[[ ENTRIES SHOWN open ]]
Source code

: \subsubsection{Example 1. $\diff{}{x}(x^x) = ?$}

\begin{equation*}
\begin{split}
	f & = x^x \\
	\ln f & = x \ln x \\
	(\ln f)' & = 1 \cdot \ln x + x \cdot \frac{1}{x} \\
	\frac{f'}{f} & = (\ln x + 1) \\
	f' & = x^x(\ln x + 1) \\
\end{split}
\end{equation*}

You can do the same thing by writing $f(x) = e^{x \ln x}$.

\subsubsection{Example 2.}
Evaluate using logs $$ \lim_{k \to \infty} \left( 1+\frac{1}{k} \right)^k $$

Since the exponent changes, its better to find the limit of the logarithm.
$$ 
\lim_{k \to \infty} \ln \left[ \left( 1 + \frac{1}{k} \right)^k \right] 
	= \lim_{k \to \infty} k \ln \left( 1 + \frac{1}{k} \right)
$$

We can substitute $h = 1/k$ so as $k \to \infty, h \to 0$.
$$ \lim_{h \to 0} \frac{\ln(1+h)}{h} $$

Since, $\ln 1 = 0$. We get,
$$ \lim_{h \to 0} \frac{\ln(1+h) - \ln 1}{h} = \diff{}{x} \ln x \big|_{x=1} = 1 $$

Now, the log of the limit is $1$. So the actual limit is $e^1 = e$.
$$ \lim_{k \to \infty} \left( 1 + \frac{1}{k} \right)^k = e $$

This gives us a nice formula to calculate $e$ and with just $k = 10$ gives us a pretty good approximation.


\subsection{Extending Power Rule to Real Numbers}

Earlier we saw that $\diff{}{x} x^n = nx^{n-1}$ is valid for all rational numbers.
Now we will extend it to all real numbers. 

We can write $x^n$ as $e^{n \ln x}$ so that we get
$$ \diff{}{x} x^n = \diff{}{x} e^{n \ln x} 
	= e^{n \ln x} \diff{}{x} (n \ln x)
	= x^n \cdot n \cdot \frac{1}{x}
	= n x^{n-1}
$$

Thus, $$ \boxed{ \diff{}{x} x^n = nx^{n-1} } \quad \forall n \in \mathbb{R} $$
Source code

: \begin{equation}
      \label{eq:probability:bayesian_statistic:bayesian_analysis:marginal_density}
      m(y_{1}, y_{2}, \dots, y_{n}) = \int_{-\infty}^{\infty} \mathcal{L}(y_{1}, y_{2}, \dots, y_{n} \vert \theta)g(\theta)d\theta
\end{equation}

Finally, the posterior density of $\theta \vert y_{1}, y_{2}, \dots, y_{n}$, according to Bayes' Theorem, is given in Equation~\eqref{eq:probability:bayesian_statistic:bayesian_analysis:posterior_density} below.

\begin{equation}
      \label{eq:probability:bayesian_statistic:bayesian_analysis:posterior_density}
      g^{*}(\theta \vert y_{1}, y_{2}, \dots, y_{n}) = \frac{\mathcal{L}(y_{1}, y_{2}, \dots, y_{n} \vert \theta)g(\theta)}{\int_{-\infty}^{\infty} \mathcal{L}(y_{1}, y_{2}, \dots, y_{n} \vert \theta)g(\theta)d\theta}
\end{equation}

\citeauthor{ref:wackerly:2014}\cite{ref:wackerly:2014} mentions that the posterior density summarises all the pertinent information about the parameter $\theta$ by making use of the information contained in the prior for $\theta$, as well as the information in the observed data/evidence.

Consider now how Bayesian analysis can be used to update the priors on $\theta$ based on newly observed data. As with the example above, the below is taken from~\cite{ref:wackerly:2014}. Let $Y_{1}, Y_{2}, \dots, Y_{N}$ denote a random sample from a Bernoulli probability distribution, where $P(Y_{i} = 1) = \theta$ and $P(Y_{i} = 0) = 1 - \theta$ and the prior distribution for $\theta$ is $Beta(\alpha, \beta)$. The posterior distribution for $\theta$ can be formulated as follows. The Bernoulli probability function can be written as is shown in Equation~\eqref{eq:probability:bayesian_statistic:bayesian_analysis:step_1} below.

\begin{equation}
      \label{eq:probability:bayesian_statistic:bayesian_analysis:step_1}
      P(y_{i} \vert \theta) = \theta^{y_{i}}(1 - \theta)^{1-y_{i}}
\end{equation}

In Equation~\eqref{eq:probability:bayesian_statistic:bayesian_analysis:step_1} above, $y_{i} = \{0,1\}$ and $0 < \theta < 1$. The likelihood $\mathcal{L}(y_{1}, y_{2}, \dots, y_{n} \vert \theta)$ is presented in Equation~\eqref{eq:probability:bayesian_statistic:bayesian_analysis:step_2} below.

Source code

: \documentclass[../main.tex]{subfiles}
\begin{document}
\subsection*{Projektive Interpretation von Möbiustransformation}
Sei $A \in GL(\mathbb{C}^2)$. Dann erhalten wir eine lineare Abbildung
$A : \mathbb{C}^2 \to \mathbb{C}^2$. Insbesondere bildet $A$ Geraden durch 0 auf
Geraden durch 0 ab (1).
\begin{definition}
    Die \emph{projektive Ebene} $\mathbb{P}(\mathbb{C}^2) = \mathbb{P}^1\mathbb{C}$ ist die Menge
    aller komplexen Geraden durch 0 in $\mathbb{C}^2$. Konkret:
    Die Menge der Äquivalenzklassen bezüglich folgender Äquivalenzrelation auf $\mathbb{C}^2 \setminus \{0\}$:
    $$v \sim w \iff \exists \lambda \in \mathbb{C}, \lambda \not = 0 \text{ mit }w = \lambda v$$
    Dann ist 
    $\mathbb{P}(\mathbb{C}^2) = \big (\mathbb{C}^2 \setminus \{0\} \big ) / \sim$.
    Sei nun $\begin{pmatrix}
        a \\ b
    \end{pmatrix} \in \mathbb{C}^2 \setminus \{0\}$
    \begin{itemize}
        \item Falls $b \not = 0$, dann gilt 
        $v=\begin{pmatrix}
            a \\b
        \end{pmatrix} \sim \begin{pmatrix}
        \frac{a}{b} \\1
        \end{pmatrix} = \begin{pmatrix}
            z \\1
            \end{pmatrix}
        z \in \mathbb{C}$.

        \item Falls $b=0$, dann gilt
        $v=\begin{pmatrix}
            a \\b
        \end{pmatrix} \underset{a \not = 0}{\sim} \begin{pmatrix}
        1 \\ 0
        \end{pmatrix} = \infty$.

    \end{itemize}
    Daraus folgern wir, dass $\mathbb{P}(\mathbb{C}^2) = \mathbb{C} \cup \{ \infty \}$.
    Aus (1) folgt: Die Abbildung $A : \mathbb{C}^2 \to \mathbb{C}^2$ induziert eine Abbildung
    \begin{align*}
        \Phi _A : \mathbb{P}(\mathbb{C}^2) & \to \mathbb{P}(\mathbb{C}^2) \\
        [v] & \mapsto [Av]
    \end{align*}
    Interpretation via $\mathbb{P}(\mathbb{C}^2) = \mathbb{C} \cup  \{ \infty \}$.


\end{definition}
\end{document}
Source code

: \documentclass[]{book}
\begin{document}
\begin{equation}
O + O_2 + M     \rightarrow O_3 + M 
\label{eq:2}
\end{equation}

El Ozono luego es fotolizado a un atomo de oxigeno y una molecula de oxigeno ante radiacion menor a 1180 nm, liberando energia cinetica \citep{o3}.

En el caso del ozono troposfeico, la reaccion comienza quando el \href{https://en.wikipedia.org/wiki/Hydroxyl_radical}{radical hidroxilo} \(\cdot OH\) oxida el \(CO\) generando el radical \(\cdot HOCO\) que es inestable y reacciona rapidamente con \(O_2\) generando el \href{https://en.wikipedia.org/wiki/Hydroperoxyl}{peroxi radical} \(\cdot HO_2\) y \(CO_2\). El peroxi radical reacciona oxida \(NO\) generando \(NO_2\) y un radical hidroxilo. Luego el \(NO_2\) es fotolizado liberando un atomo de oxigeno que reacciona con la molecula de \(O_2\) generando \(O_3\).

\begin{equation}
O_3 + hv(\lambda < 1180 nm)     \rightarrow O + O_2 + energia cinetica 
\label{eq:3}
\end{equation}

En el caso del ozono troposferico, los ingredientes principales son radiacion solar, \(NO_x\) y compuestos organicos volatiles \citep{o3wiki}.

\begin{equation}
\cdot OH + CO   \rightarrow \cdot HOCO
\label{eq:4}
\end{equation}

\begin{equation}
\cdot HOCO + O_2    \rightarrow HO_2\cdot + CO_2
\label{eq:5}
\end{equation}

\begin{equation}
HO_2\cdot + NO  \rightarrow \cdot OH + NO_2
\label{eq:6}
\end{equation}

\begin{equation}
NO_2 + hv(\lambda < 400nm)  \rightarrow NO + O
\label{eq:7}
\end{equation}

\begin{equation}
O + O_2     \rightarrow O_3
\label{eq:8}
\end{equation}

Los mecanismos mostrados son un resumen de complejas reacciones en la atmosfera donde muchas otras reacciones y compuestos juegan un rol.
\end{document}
[[ ENTRIES SHOWN closed ]]
• TASK REQUIREMENTS: Report the number of lines in the records that hold "Since" and write no other words.

• RESULT FOR THIS TASK: 2